_Your goal:_
Each line of the records that holds "claras" should be shown in full.

_Data for the task:_
# # # # #

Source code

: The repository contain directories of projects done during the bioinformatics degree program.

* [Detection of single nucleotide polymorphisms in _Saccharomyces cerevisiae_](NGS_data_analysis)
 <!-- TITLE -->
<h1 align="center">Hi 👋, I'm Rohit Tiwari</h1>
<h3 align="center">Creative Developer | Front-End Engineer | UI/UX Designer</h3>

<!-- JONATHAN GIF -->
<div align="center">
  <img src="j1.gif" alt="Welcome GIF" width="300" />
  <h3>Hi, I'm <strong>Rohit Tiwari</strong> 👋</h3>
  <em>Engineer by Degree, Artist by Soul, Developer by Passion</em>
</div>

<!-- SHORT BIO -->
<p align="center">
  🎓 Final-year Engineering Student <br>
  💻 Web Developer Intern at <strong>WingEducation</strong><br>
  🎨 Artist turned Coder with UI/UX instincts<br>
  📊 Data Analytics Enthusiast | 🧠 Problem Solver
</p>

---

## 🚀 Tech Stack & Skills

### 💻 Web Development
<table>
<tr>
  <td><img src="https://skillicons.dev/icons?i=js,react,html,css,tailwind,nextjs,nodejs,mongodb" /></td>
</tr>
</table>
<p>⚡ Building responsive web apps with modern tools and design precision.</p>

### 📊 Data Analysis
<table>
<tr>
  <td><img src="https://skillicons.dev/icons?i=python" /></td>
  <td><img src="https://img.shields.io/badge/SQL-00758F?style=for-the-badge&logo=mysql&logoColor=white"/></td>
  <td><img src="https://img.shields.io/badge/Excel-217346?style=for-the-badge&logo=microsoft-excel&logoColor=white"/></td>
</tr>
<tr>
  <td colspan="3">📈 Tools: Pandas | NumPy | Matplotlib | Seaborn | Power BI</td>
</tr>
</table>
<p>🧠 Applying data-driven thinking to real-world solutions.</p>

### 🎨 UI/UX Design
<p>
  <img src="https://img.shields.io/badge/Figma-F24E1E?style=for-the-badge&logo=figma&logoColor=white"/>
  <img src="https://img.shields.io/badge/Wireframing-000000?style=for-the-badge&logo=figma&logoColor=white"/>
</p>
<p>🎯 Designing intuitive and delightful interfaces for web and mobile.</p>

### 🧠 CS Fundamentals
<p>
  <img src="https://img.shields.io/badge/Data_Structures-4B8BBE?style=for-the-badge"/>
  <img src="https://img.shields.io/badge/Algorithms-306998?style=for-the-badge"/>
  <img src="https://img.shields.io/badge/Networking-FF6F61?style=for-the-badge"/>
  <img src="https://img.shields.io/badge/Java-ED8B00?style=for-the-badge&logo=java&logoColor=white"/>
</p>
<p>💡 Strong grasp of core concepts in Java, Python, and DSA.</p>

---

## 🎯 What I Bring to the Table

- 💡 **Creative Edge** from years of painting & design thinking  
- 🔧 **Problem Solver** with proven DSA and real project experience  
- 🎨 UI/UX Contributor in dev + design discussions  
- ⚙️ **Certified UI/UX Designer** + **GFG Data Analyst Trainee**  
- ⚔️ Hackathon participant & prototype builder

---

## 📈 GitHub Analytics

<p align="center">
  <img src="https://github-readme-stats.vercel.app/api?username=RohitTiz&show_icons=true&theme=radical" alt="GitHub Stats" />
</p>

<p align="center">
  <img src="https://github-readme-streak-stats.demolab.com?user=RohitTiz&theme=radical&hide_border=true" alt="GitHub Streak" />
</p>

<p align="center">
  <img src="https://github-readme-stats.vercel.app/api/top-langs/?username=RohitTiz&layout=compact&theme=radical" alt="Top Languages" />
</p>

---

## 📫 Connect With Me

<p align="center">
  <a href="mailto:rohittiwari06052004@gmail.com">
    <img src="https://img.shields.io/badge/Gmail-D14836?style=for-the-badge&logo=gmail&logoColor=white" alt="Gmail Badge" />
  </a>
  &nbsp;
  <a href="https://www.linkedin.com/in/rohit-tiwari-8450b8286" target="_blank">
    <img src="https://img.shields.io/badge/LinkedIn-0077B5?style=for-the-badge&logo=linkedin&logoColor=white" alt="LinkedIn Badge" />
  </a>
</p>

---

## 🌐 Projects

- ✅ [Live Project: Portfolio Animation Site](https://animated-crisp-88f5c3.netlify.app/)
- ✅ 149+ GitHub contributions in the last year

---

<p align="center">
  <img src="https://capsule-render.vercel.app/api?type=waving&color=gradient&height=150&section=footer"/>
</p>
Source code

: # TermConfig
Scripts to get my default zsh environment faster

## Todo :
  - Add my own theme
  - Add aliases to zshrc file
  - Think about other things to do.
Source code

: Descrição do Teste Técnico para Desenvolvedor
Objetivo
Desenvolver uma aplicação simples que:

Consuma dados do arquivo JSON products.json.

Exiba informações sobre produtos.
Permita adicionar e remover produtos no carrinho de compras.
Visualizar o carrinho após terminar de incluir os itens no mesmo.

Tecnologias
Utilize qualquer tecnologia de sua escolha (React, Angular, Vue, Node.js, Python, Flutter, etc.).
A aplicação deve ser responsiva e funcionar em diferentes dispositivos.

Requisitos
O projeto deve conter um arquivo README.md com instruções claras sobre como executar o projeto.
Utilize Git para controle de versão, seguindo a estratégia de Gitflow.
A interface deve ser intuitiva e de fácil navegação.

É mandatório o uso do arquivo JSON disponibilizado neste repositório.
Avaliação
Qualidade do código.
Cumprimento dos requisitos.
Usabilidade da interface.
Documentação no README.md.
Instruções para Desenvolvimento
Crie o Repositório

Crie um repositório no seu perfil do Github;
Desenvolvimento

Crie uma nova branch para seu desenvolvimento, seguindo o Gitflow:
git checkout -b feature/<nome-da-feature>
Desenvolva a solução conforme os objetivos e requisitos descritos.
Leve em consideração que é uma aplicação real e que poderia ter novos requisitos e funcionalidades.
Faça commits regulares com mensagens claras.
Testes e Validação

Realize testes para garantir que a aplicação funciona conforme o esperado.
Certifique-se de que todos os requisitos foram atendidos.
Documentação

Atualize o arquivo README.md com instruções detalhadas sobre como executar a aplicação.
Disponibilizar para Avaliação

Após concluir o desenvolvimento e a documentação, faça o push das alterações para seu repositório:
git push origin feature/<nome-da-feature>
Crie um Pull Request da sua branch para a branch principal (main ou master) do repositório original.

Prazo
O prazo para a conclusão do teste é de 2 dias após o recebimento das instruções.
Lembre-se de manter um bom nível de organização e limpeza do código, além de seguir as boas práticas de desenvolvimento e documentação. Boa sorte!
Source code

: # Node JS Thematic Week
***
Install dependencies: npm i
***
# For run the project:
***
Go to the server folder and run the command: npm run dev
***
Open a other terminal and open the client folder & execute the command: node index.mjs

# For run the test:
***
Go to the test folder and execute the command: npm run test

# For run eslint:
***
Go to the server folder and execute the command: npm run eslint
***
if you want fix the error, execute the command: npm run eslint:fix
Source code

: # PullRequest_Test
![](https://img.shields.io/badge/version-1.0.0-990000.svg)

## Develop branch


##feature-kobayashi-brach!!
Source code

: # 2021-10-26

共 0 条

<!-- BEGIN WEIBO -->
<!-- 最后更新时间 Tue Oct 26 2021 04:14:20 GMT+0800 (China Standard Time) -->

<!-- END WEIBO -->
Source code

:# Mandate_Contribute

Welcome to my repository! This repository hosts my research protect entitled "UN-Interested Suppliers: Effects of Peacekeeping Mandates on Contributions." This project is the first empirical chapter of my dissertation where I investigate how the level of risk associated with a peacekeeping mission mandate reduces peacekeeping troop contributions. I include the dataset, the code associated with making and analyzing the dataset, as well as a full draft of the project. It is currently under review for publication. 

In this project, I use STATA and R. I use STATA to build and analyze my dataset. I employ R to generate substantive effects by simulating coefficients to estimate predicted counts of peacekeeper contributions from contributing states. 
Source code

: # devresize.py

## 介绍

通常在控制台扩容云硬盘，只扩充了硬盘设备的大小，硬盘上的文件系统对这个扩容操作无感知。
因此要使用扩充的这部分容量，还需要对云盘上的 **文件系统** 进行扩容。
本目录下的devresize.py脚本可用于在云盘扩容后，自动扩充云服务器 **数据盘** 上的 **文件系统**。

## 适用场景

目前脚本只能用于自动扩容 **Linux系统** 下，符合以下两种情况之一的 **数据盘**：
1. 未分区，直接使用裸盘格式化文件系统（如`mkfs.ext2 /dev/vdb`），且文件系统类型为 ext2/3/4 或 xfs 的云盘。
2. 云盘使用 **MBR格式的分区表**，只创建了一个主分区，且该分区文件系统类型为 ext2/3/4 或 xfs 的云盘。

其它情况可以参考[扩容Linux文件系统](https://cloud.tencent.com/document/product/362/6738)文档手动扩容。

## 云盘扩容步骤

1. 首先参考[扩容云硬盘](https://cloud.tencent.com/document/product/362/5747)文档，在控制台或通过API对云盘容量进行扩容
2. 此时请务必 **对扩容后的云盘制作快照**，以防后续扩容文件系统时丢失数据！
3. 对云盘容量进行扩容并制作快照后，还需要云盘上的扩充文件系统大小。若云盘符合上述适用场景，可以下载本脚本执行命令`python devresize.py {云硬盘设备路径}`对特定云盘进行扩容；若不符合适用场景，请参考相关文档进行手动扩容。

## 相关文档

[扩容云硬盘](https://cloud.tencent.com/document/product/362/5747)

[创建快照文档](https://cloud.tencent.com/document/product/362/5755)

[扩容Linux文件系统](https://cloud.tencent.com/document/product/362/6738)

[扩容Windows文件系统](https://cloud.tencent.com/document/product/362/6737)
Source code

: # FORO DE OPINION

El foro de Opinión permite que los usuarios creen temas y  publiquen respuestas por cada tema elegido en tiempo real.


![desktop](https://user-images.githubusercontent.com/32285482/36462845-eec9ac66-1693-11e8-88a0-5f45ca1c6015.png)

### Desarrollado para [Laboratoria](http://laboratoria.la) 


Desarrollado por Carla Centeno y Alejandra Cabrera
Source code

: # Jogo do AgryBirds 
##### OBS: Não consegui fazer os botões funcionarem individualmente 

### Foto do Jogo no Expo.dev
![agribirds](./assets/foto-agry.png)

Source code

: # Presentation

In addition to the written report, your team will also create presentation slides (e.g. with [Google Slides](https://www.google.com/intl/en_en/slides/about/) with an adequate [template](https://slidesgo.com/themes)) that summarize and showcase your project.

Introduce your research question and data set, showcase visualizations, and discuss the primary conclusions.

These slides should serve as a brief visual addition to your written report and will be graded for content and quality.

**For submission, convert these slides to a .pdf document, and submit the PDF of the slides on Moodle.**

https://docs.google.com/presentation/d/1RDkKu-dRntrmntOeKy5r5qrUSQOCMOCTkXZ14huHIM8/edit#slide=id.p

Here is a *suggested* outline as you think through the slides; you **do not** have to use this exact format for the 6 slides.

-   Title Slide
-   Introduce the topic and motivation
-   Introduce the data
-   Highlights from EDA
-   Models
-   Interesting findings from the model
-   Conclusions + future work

# # # # #

_Response for this exercise:_
O projeto deve conter um arquivo README.md com instruções claras sobre como executar o projeto.
Faça commits regulares com mensagens claras.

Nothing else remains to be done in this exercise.